Work task: Repeat exactly the lines from the first line of the records through the line containing "that are children", and nothing more.

(Records from a data source)
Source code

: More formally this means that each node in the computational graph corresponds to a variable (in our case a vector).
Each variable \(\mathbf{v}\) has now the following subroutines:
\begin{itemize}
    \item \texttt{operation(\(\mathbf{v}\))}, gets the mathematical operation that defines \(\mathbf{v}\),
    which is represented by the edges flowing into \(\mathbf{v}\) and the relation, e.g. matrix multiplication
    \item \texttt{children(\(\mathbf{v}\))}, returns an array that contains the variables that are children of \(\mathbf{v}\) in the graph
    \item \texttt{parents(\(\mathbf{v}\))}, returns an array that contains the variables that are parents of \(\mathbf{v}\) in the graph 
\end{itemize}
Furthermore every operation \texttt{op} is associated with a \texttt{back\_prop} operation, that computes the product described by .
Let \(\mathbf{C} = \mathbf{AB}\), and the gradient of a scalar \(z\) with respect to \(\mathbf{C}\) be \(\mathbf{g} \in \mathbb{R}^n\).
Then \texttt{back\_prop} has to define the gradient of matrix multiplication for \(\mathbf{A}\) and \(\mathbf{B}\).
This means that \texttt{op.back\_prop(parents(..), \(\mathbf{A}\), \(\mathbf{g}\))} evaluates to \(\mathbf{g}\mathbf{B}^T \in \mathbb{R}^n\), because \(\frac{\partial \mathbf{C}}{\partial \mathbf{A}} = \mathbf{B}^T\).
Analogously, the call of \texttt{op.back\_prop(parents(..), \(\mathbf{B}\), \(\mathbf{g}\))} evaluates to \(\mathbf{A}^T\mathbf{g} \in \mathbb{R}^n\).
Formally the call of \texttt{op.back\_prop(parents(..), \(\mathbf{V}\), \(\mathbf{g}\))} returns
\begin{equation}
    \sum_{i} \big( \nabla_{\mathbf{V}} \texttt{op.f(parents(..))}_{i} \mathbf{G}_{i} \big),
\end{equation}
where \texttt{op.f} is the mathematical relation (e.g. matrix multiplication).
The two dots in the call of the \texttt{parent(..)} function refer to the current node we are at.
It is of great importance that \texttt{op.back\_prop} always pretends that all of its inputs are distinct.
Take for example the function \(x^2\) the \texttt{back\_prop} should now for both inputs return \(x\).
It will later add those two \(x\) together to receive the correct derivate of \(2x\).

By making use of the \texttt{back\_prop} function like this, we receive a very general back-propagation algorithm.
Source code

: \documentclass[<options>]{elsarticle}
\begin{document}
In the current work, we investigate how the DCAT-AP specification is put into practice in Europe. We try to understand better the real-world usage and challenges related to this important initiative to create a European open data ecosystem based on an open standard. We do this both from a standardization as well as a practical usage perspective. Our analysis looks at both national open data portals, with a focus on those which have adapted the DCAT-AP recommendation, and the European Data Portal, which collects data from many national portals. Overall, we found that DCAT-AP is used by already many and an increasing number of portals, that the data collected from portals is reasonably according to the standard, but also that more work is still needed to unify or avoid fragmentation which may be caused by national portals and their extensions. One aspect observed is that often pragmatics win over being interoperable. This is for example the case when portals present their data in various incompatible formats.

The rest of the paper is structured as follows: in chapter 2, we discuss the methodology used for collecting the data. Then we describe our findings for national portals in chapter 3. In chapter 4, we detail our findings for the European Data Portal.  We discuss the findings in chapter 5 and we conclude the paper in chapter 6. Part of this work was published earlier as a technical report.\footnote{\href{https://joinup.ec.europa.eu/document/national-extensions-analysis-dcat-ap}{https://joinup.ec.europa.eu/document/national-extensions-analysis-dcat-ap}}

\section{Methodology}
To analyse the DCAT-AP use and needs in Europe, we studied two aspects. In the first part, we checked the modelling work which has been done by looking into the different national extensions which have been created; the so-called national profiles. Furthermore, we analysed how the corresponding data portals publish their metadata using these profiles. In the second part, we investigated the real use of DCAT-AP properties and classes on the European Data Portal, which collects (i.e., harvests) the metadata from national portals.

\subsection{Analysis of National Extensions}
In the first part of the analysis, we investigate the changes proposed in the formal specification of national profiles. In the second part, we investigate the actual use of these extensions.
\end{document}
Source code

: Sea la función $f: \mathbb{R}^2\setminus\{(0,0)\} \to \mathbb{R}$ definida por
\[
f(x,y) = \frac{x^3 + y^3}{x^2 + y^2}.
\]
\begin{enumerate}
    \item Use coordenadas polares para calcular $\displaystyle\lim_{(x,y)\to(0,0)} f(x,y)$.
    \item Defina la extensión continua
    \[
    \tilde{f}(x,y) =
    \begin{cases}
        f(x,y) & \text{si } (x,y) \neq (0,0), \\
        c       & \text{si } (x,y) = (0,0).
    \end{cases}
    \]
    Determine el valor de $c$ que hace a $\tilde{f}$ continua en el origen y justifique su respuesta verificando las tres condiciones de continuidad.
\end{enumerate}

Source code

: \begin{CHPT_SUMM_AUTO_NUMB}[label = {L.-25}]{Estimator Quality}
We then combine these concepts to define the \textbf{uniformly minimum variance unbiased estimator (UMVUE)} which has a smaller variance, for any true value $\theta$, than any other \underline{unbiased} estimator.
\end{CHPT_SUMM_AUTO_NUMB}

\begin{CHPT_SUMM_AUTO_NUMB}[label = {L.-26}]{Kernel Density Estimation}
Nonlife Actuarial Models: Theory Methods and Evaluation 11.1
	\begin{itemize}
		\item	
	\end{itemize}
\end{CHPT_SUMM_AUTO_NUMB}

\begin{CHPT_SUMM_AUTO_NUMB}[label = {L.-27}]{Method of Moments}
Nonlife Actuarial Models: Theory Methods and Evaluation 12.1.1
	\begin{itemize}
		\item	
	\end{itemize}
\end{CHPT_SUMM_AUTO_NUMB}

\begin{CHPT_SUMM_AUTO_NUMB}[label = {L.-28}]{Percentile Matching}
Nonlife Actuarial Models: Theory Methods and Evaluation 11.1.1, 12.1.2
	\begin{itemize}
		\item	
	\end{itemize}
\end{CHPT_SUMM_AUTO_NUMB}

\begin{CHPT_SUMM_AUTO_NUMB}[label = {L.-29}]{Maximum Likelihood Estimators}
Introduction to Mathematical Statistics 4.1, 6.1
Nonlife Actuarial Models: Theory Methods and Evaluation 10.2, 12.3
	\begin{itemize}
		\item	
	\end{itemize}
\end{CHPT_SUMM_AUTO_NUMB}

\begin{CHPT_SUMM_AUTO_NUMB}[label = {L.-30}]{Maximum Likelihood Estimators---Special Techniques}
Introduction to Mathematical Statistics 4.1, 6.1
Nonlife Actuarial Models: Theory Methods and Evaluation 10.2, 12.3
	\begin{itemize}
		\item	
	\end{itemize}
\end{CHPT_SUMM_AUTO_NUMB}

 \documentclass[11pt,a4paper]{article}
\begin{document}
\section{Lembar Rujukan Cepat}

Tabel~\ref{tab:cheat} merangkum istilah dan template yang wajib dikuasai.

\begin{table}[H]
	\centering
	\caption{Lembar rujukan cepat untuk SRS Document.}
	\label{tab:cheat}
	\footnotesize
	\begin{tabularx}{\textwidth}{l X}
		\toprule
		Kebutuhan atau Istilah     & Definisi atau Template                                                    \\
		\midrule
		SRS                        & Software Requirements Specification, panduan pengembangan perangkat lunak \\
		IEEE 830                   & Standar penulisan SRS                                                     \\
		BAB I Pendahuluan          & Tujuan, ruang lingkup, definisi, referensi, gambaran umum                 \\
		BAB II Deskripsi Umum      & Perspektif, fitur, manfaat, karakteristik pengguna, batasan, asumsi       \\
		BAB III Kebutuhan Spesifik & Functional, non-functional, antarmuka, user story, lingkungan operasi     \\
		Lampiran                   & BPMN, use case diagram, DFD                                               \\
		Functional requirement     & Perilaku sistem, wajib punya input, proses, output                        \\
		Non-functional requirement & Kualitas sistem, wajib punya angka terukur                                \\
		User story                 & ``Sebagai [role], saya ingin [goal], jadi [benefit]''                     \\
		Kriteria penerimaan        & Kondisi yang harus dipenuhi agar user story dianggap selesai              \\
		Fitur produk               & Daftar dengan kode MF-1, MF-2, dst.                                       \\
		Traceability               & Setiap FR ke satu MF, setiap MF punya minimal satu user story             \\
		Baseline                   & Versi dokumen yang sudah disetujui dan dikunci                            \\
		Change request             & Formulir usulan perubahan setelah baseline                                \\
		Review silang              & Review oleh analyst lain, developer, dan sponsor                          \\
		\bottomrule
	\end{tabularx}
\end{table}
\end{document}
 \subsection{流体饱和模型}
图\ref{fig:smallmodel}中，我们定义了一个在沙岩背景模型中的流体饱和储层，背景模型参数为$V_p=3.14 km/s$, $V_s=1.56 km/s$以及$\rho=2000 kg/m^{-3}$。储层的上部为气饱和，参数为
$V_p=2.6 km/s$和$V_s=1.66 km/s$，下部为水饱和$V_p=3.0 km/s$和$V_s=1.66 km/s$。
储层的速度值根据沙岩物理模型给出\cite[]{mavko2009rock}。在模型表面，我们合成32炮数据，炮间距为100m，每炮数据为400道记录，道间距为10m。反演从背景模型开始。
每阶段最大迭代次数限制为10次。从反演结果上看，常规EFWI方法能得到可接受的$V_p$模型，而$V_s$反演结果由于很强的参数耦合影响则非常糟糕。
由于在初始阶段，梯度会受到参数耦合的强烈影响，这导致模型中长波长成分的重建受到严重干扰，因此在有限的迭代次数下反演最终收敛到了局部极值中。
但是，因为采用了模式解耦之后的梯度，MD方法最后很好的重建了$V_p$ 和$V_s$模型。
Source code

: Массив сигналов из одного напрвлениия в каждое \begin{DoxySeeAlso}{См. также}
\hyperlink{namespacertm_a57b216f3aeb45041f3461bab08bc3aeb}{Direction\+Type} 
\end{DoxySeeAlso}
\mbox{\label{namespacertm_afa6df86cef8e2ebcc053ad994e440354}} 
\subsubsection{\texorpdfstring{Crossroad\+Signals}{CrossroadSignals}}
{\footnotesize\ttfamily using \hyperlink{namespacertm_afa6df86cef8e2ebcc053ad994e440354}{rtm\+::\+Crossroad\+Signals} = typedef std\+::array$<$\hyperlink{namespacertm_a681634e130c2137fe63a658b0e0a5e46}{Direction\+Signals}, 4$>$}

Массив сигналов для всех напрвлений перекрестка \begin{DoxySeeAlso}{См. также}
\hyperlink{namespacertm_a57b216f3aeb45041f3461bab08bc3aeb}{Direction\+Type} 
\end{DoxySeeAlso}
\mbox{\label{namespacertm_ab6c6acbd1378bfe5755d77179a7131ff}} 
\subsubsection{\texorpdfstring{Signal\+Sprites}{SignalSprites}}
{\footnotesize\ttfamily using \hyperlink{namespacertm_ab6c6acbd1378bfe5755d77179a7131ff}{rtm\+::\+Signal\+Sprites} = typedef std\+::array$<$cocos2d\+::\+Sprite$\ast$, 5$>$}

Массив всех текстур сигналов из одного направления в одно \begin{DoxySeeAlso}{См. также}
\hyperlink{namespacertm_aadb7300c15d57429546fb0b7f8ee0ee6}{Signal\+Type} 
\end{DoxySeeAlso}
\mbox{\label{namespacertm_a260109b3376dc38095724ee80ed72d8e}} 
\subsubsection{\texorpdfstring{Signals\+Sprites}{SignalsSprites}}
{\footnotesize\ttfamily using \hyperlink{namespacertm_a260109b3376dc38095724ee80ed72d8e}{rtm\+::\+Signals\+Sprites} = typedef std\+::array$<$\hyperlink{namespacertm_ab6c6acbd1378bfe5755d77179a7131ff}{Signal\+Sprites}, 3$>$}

Problem solution:
Source code

: More formally this means that each node in the computational graph corresponds to a variable (in our case a vector).
Each variable \(\mathbf{v}\) has now the following subroutines:
\begin{itemize}
    \item \texttt{operation(\(\mathbf{v}\))}, gets the mathematical operation that defines \(\mathbf{v}\),
    which is represented by the edges flowing into \(\mathbf{v}\) and the relation, e.g. matrix multiplication
    \item \texttt{children(\(\mathbf{v}\))}, returns an array that contains the variables that are children of \(\mathbf{v}\) in the graph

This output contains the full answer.